◆ **Source data**:
**********
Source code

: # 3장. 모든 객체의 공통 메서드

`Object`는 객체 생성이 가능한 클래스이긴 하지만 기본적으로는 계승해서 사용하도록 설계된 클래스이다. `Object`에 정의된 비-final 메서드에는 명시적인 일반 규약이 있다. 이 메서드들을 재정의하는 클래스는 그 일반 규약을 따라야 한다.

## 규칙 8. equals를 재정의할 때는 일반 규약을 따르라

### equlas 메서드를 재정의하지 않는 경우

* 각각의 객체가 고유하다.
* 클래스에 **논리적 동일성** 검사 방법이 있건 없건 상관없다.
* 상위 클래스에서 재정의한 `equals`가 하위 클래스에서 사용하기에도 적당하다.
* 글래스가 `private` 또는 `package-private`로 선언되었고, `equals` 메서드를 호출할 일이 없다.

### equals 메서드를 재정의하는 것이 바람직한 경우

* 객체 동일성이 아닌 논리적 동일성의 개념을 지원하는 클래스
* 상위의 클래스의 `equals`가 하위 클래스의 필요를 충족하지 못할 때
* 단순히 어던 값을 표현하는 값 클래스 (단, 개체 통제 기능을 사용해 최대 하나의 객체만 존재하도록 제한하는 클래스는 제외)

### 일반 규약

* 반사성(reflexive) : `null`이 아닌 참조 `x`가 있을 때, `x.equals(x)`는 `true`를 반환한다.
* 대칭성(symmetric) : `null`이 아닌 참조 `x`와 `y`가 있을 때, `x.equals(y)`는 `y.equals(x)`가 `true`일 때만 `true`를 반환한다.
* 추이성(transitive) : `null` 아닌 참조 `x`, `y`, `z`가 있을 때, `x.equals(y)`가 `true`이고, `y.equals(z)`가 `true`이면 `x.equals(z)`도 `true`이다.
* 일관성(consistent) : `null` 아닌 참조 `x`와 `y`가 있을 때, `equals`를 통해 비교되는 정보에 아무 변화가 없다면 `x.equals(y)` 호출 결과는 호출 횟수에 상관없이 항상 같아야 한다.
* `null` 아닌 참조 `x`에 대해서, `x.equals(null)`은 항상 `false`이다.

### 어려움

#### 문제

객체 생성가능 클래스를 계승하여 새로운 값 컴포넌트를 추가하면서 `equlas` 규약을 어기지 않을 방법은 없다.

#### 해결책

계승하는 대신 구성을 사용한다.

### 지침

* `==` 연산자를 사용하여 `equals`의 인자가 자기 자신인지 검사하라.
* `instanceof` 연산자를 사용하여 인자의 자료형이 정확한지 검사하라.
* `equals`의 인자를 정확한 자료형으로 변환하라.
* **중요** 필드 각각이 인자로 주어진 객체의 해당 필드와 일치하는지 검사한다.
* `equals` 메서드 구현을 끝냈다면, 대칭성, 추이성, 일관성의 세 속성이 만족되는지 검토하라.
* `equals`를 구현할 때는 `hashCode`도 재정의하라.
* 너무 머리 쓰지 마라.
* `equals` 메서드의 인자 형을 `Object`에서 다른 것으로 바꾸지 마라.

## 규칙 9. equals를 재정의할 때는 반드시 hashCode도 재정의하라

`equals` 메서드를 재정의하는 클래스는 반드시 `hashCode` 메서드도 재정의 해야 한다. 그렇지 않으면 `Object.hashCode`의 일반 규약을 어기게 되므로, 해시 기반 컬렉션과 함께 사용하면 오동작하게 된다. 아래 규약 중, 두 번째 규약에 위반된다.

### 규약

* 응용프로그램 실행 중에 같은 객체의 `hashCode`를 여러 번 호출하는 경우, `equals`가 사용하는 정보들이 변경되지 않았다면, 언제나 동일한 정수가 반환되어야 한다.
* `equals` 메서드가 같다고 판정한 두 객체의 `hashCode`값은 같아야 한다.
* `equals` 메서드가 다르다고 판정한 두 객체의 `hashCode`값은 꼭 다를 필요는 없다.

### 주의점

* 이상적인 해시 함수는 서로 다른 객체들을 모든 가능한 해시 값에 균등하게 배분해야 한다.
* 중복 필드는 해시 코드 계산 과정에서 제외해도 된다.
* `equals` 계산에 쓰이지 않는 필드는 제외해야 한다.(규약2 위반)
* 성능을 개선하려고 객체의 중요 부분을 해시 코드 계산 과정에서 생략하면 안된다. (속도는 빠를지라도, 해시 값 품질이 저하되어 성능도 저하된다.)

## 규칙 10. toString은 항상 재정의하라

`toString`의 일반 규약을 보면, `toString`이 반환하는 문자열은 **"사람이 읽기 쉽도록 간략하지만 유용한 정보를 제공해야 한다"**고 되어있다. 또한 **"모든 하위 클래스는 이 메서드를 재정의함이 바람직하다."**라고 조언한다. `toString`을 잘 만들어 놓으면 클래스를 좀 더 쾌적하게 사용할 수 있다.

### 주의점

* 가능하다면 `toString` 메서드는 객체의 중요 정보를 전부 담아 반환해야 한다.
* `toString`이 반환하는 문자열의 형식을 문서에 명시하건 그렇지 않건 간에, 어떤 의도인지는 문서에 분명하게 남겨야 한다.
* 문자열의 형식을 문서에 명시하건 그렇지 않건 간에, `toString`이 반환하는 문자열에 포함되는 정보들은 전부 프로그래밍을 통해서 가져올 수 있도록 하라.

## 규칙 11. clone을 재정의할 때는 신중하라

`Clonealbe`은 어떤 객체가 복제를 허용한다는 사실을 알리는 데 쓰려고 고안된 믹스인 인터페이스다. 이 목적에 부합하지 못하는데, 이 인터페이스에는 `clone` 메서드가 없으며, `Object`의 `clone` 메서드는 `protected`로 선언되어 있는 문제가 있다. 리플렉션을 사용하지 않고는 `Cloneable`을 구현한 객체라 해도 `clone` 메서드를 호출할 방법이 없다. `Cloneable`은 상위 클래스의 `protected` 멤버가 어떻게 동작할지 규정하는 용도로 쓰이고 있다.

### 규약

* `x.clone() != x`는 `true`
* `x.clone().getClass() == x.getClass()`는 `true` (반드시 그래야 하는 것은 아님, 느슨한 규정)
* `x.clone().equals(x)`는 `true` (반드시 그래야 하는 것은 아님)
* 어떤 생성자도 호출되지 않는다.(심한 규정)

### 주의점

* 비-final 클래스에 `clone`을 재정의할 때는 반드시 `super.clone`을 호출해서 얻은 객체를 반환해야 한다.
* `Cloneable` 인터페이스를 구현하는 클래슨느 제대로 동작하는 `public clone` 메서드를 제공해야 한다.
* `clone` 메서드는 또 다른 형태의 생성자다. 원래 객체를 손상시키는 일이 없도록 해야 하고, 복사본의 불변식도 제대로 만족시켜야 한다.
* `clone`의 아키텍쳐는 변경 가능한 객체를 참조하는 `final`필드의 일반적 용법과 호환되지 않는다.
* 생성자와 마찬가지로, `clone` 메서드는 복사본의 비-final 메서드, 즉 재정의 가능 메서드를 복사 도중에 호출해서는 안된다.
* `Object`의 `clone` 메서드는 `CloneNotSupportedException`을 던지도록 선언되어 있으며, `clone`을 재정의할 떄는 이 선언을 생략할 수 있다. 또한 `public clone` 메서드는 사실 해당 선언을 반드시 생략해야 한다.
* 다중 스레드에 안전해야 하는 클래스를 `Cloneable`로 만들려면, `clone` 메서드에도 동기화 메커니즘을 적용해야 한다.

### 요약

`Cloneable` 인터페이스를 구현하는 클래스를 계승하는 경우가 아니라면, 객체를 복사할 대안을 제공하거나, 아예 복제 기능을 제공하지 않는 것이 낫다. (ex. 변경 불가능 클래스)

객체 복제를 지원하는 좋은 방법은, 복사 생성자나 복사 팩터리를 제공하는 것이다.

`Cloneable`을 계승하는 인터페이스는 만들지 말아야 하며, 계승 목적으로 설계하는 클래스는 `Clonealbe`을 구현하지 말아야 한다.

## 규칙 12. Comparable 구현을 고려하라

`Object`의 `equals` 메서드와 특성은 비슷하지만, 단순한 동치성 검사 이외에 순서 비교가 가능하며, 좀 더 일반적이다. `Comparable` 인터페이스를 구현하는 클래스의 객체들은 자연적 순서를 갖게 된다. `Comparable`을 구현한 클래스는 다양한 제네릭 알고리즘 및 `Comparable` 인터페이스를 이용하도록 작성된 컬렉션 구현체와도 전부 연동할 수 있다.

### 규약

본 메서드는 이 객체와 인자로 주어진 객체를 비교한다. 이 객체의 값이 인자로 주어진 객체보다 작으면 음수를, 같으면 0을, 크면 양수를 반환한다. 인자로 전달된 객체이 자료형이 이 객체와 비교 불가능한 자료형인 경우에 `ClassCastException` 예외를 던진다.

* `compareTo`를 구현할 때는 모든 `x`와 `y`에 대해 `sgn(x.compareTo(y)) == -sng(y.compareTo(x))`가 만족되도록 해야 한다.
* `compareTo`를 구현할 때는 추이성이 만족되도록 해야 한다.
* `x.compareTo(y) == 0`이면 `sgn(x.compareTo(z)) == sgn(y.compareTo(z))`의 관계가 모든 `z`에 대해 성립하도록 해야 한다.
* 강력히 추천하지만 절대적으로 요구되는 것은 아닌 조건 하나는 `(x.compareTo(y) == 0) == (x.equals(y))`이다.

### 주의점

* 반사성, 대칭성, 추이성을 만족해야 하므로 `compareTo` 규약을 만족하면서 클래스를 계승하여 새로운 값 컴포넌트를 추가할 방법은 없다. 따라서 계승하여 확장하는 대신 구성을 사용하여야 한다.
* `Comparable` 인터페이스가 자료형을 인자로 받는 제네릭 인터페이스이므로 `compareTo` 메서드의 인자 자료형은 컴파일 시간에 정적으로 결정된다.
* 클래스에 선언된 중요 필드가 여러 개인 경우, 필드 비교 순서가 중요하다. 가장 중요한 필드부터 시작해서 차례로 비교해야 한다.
**********
◆ **About this task**: Nothing but the lines above from the one containing "반드시 생략해야 한다." through the one containing "구성을 사용하여야 한다." should appear in the answer, each repeated exactly.

◆ **Worked solution**:
* `Object`의 `clone` 메서드는 `CloneNotSupportedException`을 던지도록 선언되어 있으며, `clone`을 재정의할 떄는 이 선언을 생략할 수 있다. 또한 `public clone` 메서드는 사실 해당 선언을 반드시 생략해야 한다.
* 다중 스레드에 안전해야 하는 클래스를 `Cloneable`로 만들려면, `clone` 메서드에도 동기화 메커니즘을 적용해야 한다.

### 요약

`Cloneable` 인터페이스를 구현하는 클래스를 계승하는 경우가 아니라면, 객체를 복사할 대안을 제공하거나, 아예 복제 기능을 제공하지 않는 것이 낫다. (ex. 변경 불가능 클래스)

객체 복제를 지원하는 좋은 방법은, 복사 생성자나 복사 팩터리를 제공하는 것이다.

`Cloneable`을 계승하는 인터페이스는 만들지 말아야 하며, 계승 목적으로 설계하는 클래스는 `Clonealbe`을 구현하지 말아야 한다.

## 규칙 12. Comparable 구현을 고려하라

`Object`의 `equals` 메서드와 특성은 비슷하지만, 단순한 동치성 검사 이외에 순서 비교가 가능하며, 좀 더 일반적이다. `Comparable` 인터페이스를 구현하는 클래스의 객체들은 자연적 순서를 갖게 된다. `Comparable`을 구현한 클래스는 다양한 제네릭 알고리즘 및 `Comparable` 인터페이스를 이용하도록 작성된 컬렉션 구현체와도 전부 연동할 수 있다.

### 규약

본 메서드는 이 객체와 인자로 주어진 객체를 비교한다. 이 객체의 값이 인자로 주어진 객체보다 작으면 음수를, 같으면 0을, 크면 양수를 반환한다. 인자로 전달된 객체이 자료형이 이 객체와 비교 불가능한 자료형인 경우에 `ClassCastException` 예외를 던진다.

* `compareTo`를 구현할 때는 모든 `x`와 `y`에 대해 `sgn(x.compareTo(y)) == -sng(y.compareTo(x))`가 만족되도록 해야 한다.
* `compareTo`를 구현할 때는 추이성이 만족되도록 해야 한다.
* `x.compareTo(y) == 0`이면 `sgn(x.compareTo(z)) == sgn(y.compareTo(z))`의 관계가 모든 `z`에 대해 성립하도록 해야 한다.
* 강력히 추천하지만 절대적으로 요구되는 것은 아닌 조건 하나는 `(x.compareTo(y) == 0) == (x.equals(y))`이다.

### 주의점

* 반사성, 대칭성, 추이성을 만족해야 하므로 `compareTo` 규약을 만족하면서 클래스를 계승하여 새로운 값 컴포넌트를 추가할 방법은 없다. 따라서 계승하여 확장하는 대신 구성을 사용하여야 한다.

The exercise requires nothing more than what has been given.